### INPUT DATA
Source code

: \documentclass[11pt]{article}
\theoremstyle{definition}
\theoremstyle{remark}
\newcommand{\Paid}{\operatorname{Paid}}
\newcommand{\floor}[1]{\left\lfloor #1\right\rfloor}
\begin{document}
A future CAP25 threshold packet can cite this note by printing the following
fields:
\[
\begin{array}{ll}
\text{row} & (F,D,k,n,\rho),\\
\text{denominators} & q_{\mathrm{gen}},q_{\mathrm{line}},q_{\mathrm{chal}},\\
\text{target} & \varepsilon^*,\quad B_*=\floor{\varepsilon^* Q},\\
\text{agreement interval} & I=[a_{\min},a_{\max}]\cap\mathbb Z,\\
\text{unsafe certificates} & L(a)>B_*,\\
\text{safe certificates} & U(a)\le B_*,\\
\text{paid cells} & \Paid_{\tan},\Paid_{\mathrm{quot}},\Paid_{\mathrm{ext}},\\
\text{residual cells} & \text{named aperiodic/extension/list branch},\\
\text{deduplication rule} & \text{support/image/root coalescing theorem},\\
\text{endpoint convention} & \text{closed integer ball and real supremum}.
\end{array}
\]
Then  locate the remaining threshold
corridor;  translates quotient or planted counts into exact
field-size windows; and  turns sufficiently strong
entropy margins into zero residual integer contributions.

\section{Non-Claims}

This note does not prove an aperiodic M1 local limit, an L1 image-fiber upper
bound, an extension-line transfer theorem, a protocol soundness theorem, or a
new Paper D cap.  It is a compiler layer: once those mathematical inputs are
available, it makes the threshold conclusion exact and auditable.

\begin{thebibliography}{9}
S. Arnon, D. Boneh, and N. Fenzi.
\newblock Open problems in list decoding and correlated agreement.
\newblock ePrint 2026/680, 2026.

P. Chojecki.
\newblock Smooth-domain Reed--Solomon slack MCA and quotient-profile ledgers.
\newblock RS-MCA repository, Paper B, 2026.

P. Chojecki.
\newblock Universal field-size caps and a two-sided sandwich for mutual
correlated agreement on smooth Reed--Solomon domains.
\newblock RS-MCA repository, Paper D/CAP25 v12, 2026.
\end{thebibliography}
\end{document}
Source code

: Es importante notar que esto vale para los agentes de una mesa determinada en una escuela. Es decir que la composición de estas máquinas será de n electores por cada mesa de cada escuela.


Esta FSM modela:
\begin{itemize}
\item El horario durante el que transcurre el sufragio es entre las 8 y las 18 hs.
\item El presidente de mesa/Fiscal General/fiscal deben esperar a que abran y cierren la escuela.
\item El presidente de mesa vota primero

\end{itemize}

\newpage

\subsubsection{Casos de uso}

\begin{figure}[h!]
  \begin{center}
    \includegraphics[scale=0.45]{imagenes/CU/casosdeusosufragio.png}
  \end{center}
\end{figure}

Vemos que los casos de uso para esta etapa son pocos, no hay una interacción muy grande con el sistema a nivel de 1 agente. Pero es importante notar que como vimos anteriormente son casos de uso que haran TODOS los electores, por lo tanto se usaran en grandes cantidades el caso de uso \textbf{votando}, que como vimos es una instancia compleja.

### WHAT YOU HAVE TO DO
From top to bottom, please output the material exactly.

### EXPECTED ANSWER
Source code

: \documentclass[11pt]{article}
\theoremstyle{definition}
\theoremstyle{remark}
\newcommand{\Paid}{\operatorname{Paid}}
\newcommand{\floor}[1]{\left\lfloor #1\right\rfloor}
\begin{document}
A future CAP25 threshold packet can cite this note by printing the following
fields:
\[
\begin{array}{ll}
\text{row} & (F,D,k,n,\rho),\\
\text{denominators} & q_{\mathrm{gen}},q_{\mathrm{line}},q_{\mathrm{chal}},\\
\text{target} & \varepsilon^*,\quad B_*=\floor{\varepsilon^* Q},\\
\text{agreement interval} & I=[a_{\min},a_{\max}]\cap\mathbb Z,\\
\text{unsafe certificates} & L(a)>B_*,\\
\text{safe certificates} & U(a)\le B_*,\\
\text{paid cells} & \Paid_{\tan},\Paid_{\mathrm{quot}},\Paid_{\mathrm{ext}},\\
\text{residual cells} & \text{named aperiodic/extension/list branch},\\
\text{deduplication rule} & \text{support/image/root coalescing theorem},\\
\text{endpoint convention} & \text{closed integer ball and real supremum}.
\end{array}
\]
Then  locate the remaining threshold
corridor;  translates quotient or planted counts into exact
field-size windows; and  turns sufficiently strong
entropy margins into zero residual integer contributions.

\section{Non-Claims}

This note does not prove an aperiodic M1 local limit, an L1 image-fiber upper
bound, an extension-line transfer theorem, a protocol soundness theorem, or a
new Paper D cap.  It is a compiler layer: once those mathematical inputs are
available, it makes the threshold conclusion exact and auditable.

\begin{thebibliography}{9}
S. Arnon, D. Boneh, and N. Fenzi.
\newblock Open problems in list decoding and correlated agreement.
\newblock ePrint 2026/680, 2026.

P. Chojecki.
\newblock Smooth-domain Reed--Solomon slack MCA and quotient-profile ledgers.
\newblock RS-MCA repository, Paper B, 2026.

P. Chojecki.
\newblock Universal field-size caps and a two-sided sandwich for mutual
correlated agreement on smooth Reed--Solomon domains.
\newblock RS-MCA repository, Paper D/CAP25 v12, 2026.
\end{thebibliography}
\end{document}
Source code

: Es importante notar que esto vale para los agentes de una mesa determinada en una escuela. Es decir que la composición de estas máquinas será de n electores por cada mesa de cada escuela.


Esta FSM modela:
\begin{itemize}
\item El horario durante el que transcurre el sufragio es entre las 8 y las 18 hs.
\item El presidente de mesa/Fiscal General/fiscal deben esperar a que abran y cierren la escuela.
\item El presidente de mesa vota primero

\end{itemize}

\newpage

\subsubsection{Casos de uso}

\begin{figure}[h!]
  \begin{center}
    \includegraphics[scale=0.45]{imagenes/CU/casosdeusosufragio.png}
  \end{center}
\end{figure}

Vemos que los casos de uso para esta etapa son pocos, no hay una interacción muy grande con el sistema a nivel de 1 agente. Pero es importante notar que como vimos anteriormente son casos de uso que haran TODOS los electores, por lo tanto se usaran en grandes cantidades el caso de uso \textbf{votando}, que como vimos es una instancia compleja.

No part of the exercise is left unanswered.